Description of the task
In the material below, find the line containing "Pima Indian Diabetes" and the line containing "alternative because of", then reproduce exactly both of them and every line between, and nothing else.
__________________________________________________
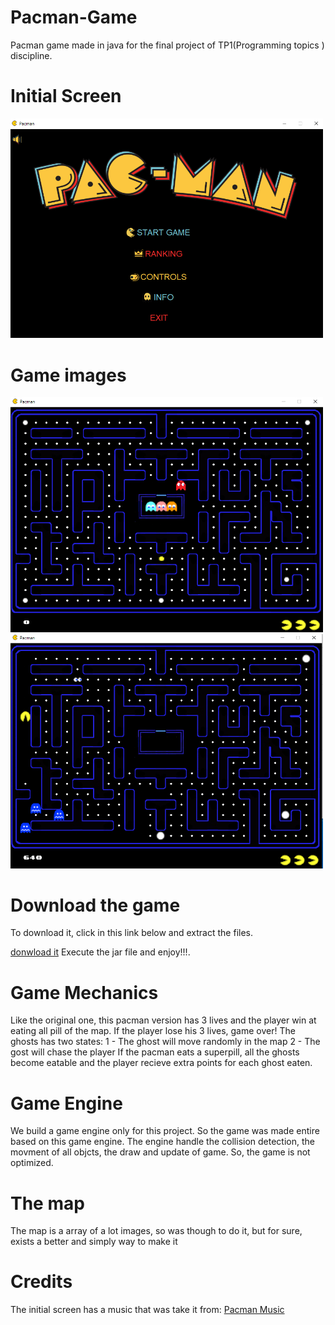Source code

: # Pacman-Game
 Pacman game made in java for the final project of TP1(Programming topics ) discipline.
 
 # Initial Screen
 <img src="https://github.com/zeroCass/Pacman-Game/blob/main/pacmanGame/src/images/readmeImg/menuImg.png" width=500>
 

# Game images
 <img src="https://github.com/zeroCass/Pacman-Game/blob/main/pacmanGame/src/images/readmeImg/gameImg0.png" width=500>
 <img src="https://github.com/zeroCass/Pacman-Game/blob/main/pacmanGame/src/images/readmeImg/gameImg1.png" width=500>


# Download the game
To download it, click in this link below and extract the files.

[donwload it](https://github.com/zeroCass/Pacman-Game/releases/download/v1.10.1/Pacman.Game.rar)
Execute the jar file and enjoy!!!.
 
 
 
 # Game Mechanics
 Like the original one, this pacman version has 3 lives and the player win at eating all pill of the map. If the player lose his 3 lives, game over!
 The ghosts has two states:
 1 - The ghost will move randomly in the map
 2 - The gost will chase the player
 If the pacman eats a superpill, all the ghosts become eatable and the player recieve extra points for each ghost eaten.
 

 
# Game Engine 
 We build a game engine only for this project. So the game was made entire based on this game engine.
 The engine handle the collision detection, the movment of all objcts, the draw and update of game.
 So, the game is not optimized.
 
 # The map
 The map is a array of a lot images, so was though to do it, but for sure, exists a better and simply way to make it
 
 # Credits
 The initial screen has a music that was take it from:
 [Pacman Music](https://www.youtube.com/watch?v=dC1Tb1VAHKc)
__________________________________________________
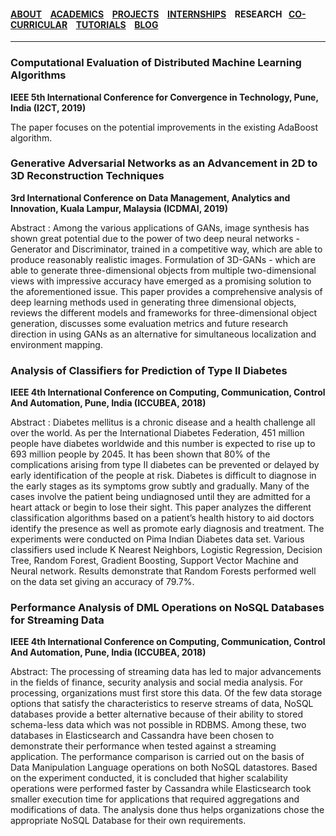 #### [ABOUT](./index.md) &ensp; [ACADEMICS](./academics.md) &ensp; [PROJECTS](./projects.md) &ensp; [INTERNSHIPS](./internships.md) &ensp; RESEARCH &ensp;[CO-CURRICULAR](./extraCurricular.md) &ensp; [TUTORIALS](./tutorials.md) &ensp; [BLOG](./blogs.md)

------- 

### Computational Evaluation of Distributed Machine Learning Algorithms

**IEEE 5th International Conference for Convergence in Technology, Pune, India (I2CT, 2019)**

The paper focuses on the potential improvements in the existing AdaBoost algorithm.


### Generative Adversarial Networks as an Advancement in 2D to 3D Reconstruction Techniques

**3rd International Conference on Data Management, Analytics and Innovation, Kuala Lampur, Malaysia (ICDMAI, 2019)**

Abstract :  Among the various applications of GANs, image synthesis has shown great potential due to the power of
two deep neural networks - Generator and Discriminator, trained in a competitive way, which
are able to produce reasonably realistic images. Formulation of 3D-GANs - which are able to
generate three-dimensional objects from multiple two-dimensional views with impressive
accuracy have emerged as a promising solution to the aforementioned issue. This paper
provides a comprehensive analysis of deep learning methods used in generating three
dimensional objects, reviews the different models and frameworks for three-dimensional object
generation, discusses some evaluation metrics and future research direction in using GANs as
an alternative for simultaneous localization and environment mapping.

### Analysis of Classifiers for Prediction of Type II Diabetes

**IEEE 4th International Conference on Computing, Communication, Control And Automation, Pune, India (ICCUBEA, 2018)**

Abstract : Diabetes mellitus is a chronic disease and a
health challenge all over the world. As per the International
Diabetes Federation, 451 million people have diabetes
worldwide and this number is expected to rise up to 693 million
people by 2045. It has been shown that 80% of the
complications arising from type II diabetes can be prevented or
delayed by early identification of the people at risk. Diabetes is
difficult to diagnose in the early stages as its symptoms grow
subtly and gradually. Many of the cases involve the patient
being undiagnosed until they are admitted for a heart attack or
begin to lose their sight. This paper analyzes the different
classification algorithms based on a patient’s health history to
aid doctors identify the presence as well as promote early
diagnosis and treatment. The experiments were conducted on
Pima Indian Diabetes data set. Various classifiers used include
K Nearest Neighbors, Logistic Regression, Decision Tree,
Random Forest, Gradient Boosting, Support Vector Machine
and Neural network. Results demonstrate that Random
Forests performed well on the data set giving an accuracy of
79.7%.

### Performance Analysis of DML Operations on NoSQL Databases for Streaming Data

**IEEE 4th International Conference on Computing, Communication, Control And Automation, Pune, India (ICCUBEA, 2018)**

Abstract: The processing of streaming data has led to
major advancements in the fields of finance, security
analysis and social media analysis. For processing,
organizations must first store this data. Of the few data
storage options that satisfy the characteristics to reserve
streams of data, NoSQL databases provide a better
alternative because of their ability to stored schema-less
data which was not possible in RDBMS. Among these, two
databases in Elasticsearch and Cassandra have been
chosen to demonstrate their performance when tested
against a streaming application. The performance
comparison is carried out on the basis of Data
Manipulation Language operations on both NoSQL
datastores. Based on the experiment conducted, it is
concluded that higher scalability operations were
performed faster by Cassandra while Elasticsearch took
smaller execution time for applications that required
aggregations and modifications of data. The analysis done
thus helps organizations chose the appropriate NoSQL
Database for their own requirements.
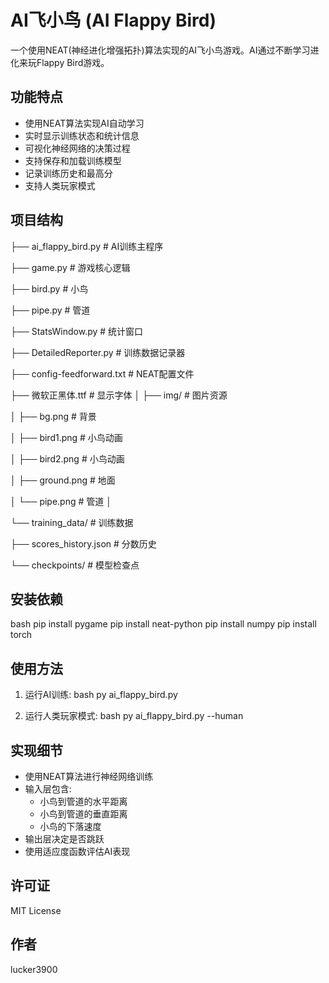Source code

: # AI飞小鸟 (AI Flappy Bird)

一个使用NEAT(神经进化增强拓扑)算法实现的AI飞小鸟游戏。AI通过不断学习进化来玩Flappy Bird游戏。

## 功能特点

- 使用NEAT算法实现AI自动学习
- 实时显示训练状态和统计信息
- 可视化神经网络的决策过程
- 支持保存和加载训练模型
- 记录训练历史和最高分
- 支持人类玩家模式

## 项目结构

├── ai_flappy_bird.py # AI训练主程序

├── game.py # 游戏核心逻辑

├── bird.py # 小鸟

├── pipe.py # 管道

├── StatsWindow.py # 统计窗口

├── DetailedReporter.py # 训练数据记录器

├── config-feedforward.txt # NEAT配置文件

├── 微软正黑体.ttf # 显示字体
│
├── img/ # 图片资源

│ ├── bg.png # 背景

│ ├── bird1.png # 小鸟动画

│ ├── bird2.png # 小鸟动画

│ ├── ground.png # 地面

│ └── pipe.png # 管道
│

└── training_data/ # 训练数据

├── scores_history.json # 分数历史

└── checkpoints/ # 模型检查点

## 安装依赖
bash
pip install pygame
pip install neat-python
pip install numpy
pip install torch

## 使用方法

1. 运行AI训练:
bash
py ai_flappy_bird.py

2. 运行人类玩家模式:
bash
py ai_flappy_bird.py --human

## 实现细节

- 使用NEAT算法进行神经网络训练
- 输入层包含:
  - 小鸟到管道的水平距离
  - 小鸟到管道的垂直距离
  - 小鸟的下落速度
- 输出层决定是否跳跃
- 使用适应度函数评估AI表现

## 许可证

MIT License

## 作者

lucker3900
__________________________________________________
Exercise solution
Pima Indian Diabetes data set. Various classifiers used include
K Nearest Neighbors, Logistic Regression, Decision Tree,
Random Forest, Gradient Boosting, Support Vector Machine
and Neural network. Results demonstrate that Random
Forests performed well on the data set giving an accuracy of
79.7%.

### Performance Analysis of DML Operations on NoSQL Databases for Streaming Data

**IEEE 4th International Conference on Computing, Communication, Control And Automation, Pune, India (ICCUBEA, 2018)**

Abstract: The processing of streaming data has led to
major advancements in the fields of finance, security
analysis and social media analysis. For processing,
organizations must first store this data. Of the few data
storage options that satisfy the characteristics to reserve
streams of data, NoSQL databases provide a better
alternative because of their ability to stored schema-less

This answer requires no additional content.